Friends hi-fi system not very good, what do you do or say?


So you're going over to someones home and they give you a tour and they have a hi-fi system in a room. And while visiting of course they turn it on for you not knowing that you have a very nice system in your home and you notice immediately it's just not very good.  But then you're used to the very in you're listening experiences. So what do you do when they ask you what you think?

Do you say sounds really good?

Do you make suggestions?

Do you feel a desperate need to tell them about your system?

Personally, I try not to mention any details about my system. If I'm driving around in a Lamborghini I would prefer to be invisible so I don't get stared at when I get out of my car. If they had a really nice system with interesting components I would probably mention a few of the things I have and then we could bond with our common interests.   Ideally, it would be cool to be in the presence of someone who knew a lot more than I did and a real learning opportunity.

Audio systems tend to be private affairs I guess.  I don't necessarily want to hang out with someone and listen to tunes. Those wonderful College days where it made a lot of sense are long gone.

emergingsoul

If we're only talking about audiophile friends, I've had long discussions with friends about every single aspect of audio, everything out in open and we don't have to agree on everything.

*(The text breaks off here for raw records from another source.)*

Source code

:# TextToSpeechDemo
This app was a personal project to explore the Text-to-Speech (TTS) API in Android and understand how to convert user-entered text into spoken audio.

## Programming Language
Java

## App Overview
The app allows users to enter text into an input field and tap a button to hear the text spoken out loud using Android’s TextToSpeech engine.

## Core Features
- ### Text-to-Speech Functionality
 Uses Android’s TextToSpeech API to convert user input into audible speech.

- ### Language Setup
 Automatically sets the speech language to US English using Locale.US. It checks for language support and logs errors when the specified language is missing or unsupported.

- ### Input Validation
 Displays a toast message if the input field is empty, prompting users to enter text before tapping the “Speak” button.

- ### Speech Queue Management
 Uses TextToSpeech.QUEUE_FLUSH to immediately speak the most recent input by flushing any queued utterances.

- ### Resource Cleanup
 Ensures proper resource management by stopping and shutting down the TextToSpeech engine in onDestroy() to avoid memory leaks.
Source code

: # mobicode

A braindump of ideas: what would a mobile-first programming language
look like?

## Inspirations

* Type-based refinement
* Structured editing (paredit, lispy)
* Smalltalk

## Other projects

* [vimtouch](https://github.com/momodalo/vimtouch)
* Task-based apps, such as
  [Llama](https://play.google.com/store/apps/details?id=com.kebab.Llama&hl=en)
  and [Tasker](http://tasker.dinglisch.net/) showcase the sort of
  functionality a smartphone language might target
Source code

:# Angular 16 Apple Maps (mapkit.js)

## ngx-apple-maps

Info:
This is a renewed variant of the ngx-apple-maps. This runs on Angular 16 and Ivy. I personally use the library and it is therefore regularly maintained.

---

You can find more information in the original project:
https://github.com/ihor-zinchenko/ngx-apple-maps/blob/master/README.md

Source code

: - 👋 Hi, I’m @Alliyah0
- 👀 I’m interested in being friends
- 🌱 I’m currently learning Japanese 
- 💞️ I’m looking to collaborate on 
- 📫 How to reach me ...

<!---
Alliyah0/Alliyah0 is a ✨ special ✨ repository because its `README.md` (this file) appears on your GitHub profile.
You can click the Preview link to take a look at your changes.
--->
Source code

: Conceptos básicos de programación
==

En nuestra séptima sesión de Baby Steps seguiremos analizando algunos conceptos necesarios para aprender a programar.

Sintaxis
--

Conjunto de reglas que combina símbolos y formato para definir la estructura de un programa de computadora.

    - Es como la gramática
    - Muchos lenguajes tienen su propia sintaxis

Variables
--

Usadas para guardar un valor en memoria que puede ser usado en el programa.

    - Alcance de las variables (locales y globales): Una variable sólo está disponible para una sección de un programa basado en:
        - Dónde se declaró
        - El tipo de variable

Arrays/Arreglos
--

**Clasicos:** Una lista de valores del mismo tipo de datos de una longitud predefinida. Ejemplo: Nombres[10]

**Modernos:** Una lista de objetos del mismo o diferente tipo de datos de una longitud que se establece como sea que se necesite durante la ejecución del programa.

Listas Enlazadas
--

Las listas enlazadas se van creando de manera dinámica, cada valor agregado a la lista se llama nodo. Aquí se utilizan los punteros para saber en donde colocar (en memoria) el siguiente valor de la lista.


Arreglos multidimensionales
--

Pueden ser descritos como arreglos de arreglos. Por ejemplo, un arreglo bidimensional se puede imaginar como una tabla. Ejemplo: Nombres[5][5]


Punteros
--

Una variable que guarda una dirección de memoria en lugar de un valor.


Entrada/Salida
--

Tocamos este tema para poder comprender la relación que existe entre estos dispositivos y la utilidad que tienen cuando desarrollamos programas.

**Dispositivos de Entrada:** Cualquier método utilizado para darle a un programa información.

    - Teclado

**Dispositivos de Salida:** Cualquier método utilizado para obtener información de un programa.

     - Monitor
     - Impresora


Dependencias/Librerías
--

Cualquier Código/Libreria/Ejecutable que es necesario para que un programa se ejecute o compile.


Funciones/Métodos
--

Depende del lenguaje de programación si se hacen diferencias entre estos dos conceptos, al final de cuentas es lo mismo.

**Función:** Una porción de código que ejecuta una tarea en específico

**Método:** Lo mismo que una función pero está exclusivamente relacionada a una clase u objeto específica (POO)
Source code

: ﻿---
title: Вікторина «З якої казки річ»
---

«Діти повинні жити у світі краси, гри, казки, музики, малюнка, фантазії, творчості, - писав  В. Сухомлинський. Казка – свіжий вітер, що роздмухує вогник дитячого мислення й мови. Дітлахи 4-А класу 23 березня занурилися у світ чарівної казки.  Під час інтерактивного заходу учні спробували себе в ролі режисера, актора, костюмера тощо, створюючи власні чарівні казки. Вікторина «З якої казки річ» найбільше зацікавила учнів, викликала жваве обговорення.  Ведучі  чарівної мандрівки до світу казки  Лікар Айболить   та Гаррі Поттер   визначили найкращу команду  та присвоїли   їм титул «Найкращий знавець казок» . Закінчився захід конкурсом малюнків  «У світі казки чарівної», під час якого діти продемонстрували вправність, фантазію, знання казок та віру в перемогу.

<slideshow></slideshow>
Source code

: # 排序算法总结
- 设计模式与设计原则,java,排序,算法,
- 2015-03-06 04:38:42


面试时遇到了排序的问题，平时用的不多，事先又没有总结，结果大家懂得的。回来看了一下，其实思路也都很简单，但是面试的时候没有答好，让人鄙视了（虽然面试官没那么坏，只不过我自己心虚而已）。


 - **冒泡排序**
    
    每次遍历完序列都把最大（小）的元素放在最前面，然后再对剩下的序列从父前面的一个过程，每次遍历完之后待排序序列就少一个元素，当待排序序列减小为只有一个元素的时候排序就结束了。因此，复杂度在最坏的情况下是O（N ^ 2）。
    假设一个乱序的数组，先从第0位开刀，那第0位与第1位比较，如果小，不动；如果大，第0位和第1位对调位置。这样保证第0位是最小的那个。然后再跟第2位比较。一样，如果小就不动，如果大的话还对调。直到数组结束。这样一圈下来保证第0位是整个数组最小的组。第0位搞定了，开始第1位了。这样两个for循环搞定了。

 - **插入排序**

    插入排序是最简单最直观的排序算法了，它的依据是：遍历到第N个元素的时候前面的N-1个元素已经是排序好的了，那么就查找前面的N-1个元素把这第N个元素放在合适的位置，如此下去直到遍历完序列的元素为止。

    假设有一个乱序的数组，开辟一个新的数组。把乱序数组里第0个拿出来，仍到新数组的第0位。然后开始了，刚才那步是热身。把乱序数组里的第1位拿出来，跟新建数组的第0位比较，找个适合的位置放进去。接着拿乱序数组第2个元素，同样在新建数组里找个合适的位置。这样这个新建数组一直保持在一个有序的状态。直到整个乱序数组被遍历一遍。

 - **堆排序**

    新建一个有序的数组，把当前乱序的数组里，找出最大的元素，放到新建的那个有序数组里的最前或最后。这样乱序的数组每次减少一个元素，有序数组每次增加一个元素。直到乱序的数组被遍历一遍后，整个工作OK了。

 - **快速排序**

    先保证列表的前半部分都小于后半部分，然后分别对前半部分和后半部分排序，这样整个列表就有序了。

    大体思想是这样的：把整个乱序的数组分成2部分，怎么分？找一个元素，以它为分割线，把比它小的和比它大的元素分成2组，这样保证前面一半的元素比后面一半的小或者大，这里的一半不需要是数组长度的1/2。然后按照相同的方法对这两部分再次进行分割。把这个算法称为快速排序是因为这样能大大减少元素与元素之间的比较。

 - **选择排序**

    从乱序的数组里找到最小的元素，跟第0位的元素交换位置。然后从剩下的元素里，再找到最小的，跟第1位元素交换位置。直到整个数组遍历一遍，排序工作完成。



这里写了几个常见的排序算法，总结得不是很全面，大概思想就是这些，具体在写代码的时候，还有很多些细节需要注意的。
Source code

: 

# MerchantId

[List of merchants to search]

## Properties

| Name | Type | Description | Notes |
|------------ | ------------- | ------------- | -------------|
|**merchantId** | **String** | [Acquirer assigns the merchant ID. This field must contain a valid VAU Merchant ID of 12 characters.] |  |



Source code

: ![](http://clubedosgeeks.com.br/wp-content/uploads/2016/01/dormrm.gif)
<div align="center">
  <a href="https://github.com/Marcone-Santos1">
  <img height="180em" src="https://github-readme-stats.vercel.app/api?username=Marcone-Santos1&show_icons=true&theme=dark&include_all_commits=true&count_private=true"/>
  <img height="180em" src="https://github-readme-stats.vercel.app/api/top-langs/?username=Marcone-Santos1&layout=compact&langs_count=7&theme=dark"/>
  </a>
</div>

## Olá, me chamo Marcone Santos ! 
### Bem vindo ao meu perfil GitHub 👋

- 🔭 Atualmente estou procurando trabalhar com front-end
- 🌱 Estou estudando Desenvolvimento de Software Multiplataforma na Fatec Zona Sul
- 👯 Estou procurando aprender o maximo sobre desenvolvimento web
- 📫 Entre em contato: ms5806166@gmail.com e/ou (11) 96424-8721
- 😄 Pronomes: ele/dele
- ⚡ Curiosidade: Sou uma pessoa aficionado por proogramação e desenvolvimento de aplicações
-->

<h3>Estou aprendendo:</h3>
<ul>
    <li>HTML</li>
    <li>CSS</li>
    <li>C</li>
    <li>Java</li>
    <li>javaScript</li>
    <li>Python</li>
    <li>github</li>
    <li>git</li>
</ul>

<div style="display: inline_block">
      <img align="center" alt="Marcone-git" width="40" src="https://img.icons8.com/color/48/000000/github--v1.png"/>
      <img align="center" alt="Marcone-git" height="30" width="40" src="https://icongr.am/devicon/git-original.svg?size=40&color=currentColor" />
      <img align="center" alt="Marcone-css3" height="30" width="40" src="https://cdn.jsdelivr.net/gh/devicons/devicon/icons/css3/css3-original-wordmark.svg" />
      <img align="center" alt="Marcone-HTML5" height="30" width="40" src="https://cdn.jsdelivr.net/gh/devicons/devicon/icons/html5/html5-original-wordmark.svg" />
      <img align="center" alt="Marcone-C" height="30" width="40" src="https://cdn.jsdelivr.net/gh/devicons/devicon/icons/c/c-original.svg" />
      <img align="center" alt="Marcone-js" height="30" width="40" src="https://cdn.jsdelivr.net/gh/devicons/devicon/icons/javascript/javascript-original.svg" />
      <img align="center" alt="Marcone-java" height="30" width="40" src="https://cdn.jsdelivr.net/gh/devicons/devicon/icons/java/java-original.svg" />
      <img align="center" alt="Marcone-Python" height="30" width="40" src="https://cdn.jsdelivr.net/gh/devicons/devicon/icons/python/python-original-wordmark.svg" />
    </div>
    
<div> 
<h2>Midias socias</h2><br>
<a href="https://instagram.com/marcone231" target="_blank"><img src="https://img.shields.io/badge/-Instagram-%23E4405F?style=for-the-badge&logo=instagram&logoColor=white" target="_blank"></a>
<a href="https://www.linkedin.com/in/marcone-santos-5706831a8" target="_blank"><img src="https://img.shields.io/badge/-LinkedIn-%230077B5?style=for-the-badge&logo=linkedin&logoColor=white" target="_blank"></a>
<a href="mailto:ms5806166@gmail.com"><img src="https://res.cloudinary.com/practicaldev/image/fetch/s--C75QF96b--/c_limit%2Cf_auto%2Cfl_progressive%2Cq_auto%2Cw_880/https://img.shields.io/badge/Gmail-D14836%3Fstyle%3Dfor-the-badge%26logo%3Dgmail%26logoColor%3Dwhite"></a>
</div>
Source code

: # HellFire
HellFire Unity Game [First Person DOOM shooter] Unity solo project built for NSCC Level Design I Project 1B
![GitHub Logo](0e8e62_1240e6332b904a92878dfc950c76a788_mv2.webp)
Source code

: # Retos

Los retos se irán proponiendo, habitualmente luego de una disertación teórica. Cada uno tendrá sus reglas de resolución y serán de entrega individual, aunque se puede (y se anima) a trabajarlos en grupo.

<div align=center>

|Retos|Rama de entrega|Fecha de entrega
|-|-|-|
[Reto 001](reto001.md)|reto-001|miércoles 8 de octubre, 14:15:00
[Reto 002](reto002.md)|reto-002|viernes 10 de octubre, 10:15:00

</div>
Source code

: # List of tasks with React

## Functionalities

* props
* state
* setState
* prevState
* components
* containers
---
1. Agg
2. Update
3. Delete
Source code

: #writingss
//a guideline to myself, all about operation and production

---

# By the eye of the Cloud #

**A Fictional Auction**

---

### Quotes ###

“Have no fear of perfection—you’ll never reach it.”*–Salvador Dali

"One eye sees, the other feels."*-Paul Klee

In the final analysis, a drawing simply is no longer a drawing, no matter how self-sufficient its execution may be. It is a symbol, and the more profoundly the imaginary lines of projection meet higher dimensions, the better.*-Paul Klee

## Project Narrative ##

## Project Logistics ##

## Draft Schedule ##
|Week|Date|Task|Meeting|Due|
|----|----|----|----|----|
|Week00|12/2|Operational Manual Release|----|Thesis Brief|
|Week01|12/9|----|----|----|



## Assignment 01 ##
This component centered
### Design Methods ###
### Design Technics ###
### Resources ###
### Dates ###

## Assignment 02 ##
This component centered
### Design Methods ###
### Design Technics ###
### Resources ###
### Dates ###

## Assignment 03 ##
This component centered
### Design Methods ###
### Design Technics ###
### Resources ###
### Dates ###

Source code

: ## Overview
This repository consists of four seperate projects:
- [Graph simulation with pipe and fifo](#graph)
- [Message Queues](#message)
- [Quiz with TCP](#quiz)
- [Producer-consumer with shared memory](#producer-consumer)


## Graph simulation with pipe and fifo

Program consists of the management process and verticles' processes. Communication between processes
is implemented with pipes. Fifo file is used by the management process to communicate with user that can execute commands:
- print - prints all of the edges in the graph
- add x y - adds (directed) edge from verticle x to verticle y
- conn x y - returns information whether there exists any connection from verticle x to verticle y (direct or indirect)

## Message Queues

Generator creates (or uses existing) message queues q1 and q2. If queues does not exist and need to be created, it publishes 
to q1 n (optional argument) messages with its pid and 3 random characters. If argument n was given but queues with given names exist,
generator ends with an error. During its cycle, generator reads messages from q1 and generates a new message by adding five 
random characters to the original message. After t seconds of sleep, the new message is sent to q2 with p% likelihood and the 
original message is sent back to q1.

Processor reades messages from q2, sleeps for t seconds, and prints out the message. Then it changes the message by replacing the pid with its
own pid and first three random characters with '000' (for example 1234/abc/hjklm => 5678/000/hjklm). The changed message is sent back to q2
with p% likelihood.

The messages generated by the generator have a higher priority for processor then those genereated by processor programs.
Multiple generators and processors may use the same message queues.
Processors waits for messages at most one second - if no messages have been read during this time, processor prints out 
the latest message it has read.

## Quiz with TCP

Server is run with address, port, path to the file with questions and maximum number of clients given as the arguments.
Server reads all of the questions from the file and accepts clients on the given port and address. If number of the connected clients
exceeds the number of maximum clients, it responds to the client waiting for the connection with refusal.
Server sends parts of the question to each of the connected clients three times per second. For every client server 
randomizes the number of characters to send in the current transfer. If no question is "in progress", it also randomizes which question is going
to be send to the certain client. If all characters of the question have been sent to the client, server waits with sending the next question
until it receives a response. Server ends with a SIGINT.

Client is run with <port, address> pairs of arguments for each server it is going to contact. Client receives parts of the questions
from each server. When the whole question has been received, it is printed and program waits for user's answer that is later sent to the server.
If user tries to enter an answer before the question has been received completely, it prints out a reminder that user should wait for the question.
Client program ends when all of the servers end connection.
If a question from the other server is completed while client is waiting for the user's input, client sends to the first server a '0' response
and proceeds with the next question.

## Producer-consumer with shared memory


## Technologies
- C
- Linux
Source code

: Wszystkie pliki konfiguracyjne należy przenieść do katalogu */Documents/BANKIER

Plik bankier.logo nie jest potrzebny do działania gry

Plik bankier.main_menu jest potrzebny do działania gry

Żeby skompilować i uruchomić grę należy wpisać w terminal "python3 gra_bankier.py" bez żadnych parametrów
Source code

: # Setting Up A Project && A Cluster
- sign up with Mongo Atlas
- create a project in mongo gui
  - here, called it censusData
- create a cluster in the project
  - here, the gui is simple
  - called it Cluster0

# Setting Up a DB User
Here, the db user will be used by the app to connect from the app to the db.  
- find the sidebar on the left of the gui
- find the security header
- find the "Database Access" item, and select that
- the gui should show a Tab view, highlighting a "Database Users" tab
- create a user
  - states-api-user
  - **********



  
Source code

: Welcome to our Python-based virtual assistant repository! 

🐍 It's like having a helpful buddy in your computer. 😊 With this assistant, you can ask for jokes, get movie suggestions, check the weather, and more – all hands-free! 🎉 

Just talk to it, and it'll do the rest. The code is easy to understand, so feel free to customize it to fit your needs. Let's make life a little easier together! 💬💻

If there are constructive suggestions you could make about placement, set-up, I would not be afraid to offer those, but would not condescend. Do you really have a Lambo? I did, the last of the Diablos, a 6.0 built under Audi ownership circa 2001- gorgeous car but hardly under the radar- I had kids running on my blind side (most of the car is blind sided except looking forward) to take photos. That car attracted a lot of attention. Rosso Vik (candy apple red), snow corn white interior with red piping, carbon fibre dash. Tres exotic for the money when I had it. Long gone. 

Here's something that may be hard to consider: Chances are fair enough that each of us has had either a same component, or one that was similar in brand/quality to one the host has. "Oh, I had a similar one of those xxx, back in college. It was great ...". If the host has any interest in that fact, s/he may respond with something like, "Do you still have your xxx?".  Then you have options:

(1) Yes, I'll never part with it. Memories of those great times.

(2) I found that the yyy is very similar (perhaps a white/grey lie), but seems to have better bass in my current listening room. 

(3) My kid uses it in his bedroom system, and it sounds pretty good in there.

If you absolutely never owned anything marked, "Wards", "Tandy", or thereabouts, you still may have common pressings or musical preferences -- I mean, it is about the music, right?

It's a journey. It's a hobby. Not a contest.

 

Lak +1. Before I will agree to listen to someone system.i want to know what is the porpuse of Him inviting me? Sometimes the reason is for me to evaluate their system. If this is the case. With respect I am extremely careful and discuss what I heard. I always say the system sound good. You can improve it if you want to, and I will help you. Let me know., and I say thank you for the pizza and tea.

So personal and revealing a situation; I'll tag on to previous comments:

  1. Depends on the nature of your relationship; how close you both are.
  2. Depends if he's aspiring to be an audiophile.
  3. Depends on if he's asking for your "honest evaluation."

I usually just let my set sound for itself. I'd invite him over for listening and let him hear what you perceive as a great system.  If a difference is obvious to him; he'll notice and say something. But it could also be his ability to discern music and sound is so different from yours he prefers a bright or boosted sound to details and refinement.

Funny that's just how I got into audio; a neighbor came by I showed him my new Sony and Boston Acoustic system with speakers buried in a bookshelf.  He kindly invited me over for a listen to his "audiophile" tube system with electrostatic speakers. In those 30 minutes, my mind was blown at the steep difference between his sound and mine. I immediately began my plotting to refine my system, approach and knowledge because I now knew what I was missing.

Or you can just say, "That's an interesting system," and smile.